### Task to carry out
Without leaving anything out, print every line of the data.

### Records from a dataset
------------------------------------------------
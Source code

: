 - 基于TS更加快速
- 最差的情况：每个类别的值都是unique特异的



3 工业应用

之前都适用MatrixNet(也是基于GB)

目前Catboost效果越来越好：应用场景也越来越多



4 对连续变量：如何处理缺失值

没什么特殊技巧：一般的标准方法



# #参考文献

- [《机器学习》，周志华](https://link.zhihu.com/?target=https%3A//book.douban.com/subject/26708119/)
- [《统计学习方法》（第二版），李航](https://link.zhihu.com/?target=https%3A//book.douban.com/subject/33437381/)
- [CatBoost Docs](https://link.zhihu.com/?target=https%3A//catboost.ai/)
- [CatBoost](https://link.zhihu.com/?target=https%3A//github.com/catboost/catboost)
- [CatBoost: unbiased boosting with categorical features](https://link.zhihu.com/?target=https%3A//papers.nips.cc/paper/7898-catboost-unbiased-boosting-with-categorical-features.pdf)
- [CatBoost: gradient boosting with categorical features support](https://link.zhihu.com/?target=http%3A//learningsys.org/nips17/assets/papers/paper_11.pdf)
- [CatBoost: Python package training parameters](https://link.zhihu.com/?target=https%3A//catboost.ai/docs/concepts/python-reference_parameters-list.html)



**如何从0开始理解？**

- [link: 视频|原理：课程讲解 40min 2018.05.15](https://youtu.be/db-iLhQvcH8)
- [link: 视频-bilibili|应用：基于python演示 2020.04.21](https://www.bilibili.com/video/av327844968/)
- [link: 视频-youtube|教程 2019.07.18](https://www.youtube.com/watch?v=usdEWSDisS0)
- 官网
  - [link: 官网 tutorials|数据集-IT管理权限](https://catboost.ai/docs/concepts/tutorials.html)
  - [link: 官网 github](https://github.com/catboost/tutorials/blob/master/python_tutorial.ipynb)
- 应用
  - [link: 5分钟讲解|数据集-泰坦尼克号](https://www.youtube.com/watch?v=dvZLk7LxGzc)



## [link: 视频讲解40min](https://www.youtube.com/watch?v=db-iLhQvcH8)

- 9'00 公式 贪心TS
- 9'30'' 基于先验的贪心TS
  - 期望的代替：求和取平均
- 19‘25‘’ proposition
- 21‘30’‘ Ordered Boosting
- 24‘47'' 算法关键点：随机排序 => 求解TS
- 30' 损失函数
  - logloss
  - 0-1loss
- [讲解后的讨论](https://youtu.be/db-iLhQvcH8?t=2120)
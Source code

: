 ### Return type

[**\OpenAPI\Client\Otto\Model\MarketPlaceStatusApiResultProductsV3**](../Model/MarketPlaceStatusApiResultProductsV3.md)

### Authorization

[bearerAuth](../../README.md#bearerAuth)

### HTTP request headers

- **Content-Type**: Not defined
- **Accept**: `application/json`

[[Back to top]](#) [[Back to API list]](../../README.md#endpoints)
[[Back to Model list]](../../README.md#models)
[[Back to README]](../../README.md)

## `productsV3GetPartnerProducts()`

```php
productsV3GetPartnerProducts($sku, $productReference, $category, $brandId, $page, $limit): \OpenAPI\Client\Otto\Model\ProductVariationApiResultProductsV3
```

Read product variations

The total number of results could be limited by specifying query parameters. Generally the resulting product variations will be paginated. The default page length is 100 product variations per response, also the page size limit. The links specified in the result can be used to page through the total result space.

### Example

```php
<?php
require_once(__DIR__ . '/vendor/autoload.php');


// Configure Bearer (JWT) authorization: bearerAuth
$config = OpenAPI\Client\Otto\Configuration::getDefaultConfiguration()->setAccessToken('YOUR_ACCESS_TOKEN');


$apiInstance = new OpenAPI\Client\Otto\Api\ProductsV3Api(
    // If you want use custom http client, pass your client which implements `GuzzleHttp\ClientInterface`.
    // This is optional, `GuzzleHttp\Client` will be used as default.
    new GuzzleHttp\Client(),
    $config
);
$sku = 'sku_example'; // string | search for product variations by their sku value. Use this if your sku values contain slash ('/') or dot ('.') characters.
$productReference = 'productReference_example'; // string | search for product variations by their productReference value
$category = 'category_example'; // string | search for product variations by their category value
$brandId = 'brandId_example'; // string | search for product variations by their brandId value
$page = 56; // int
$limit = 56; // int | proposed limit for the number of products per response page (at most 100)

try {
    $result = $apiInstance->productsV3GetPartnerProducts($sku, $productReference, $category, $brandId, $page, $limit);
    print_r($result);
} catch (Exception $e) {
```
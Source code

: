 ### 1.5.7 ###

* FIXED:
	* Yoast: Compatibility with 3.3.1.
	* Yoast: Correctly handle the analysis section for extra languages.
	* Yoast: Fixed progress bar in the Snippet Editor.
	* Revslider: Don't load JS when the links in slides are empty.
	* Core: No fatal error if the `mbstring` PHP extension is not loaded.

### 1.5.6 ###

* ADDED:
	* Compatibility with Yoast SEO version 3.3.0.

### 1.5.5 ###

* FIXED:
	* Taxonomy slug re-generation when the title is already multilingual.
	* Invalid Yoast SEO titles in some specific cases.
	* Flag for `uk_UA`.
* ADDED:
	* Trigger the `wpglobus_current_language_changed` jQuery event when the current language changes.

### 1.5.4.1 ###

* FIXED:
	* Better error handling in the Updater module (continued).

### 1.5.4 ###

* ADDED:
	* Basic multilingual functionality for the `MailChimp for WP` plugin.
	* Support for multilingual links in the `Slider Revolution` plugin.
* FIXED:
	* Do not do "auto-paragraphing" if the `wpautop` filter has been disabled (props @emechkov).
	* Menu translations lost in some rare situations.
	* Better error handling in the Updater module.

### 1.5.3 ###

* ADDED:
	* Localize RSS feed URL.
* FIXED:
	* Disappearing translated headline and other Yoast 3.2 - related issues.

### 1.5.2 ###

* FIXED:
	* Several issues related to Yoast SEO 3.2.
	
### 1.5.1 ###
------------------------------------------------
### Your response
Source code

: - 基于TS更加快速
- 最差的情况：每个类别的值都是unique特异的



3 工业应用

之前都适用MatrixNet(也是基于GB)

目前Catboost效果越来越好：应用场景也越来越多



4 对连续变量：如何处理缺失值

没什么特殊技巧：一般的标准方法



# #参考文献

- [《机器学习》，周志华](https://link.zhihu.com/?target=https%3A//book.douban.com/subject/26708119/)
- [《统计学习方法》（第二版），李航](https://link.zhihu.com/?target=https%3A//book.douban.com/subject/33437381/)
- [CatBoost Docs](https://link.zhihu.com/?target=https%3A//catboost.ai/)
- [CatBoost](https://link.zhihu.com/?target=https%3A//github.com/catboost/catboost)
- [CatBoost: unbiased boosting with categorical features](https://link.zhihu.com/?target=https%3A//papers.nips.cc/paper/7898-catboost-unbiased-boosting-with-categorical-features.pdf)
- [CatBoost: gradient boosting with categorical features support](https://link.zhihu.com/?target=http%3A//learningsys.org/nips17/assets/papers/paper_11.pdf)
- [CatBoost: Python package training parameters](https://link.zhihu.com/?target=https%3A//catboost.ai/docs/concepts/python-reference_parameters-list.html)



**如何从0开始理解？**

- [link: 视频|原理：课程讲解 40min 2018.05.15](https://youtu.be/db-iLhQvcH8)
- [link: 视频-bilibili|应用：基于python演示 2020.04.21](https://www.bilibili.com/video/av327844968/)
- [link: 视频-youtube|教程 2019.07.18](https://www.youtube.com/watch?v=usdEWSDisS0)
- 官网
  - [link: 官网 tutorials|数据集-IT管理权限](https://catboost.ai/docs/concepts/tutorials.html)
  - [link: 官网 github](https://github.com/catboost/tutorials/blob/master/python_tutorial.ipynb)
- 应用
  - [link: 5分钟讲解|数据集-泰坦尼克号](https://www.youtube.com/watch?v=dvZLk7LxGzc)



## [link: 视频讲解40min](https://www.youtube.com/watch?v=db-iLhQvcH8)

- 9'00 公式 贪心TS
- 9'30'' 基于先验的贪心TS
  - 期望的代替：求和取平均
- 19‘25‘’ proposition
- 21‘30’‘ Ordered Boosting
- 24‘47'' 算法关键点：随机排序 => 求解TS
- 30' 损失函数
  - logloss
  - 0-1loss
- [讲解后的讨论](https://youtu.be/db-iLhQvcH8?t=2120)
Source code

: ### Return type

[**\OpenAPI\Client\Otto\Model\MarketPlaceStatusApiResultProductsV3**](../Model/MarketPlaceStatusApiResultProductsV3.md)

### Authorization

[bearerAuth](../../README.md#bearerAuth)

### HTTP request headers

- **Content-Type**: Not defined
- **Accept**: `application/json`

[[Back to top]](#) [[Back to API list]](../../README.md#endpoints)
[[Back to Model list]](../../README.md#models)
[[Back to README]](../../README.md)

## `productsV3GetPartnerProducts()`

```php
productsV3GetPartnerProducts($sku, $productReference, $category, $brandId, $page, $limit): \OpenAPI\Client\Otto\Model\ProductVariationApiResultProductsV3
```

Read product variations

The total number of results could be limited by specifying query parameters. Generally the resulting product variations will be paginated. The default page length is 100 product variations per response, also the page size limit. The links specified in the result can be used to page through the total result space.

### Example

```php
<?php
require_once(__DIR__ . '/vendor/autoload.php');


// Configure Bearer (JWT) authorization: bearerAuth
$config = OpenAPI\Client\Otto\Configuration::getDefaultConfiguration()->setAccessToken('YOUR_ACCESS_TOKEN');


$apiInstance = new OpenAPI\Client\Otto\Api\ProductsV3Api(
    // If you want use custom http client, pass your client which implements `GuzzleHttp\ClientInterface`.
    // This is optional, `GuzzleHttp\Client` will be used as default.
    new GuzzleHttp\Client(),
    $config
);
$sku = 'sku_example'; // string | search for product variations by their sku value. Use this if your sku values contain slash ('/') or dot ('.') characters.
$productReference = 'productReference_example'; // string | search for product variations by their productReference value
$category = 'category_example'; // string | search for product variations by their category value
$brandId = 'brandId_example'; // string | search for product variations by their brandId value
$page = 56; // int
$limit = 56; // int | proposed limit for the number of products per response page (at most 100)

try {
    $result = $apiInstance->productsV3GetPartnerProducts($sku, $productReference, $category, $brandId, $page, $limit);
    print_r($result);
} catch (Exception $e) {
```
Source code

: ### 1.5.7 ###

* FIXED:
	* Yoast: Compatibility with 3.3.1.
	* Yoast: Correctly handle the analysis section for extra languages.
	* Yoast: Fixed progress bar in the Snippet Editor.
	* Revslider: Don't load JS when the links in slides are empty.
	* Core: No fatal error if the `mbstring` PHP extension is not loaded.

### 1.5.6 ###

* ADDED:
	* Compatibility with Yoast SEO version 3.3.0.

### 1.5.5 ###

* FIXED:
	* Taxonomy slug re-generation when the title is already multilingual.
	* Invalid Yoast SEO titles in some specific cases.
	* Flag for `uk_UA`.
* ADDED:
	* Trigger the `wpglobus_current_language_changed` jQuery event when the current language changes.

### 1.5.4.1 ###

* FIXED:
	* Better error handling in the Updater module (continued).

### 1.5.4 ###

* ADDED:
	* Basic multilingual functionality for the `MailChimp for WP` plugin.
	* Support for multilingual links in the `Slider Revolution` plugin.
* FIXED:
	* Do not do "auto-paragraphing" if the `wpautop` filter has been disabled (props @emechkov).
	* Menu translations lost in some rare situations.
	* Better error handling in the Updater module.

### 1.5.3 ###

* ADDED:
	* Localize RSS feed URL.
* FIXED:
	* Disappearing translated headline and other Yoast 3.2 - related issues.

### 1.5.2 ###

* FIXED:
	* Several issues related to Yoast SEO 3.2.
	
### 1.5.1 ###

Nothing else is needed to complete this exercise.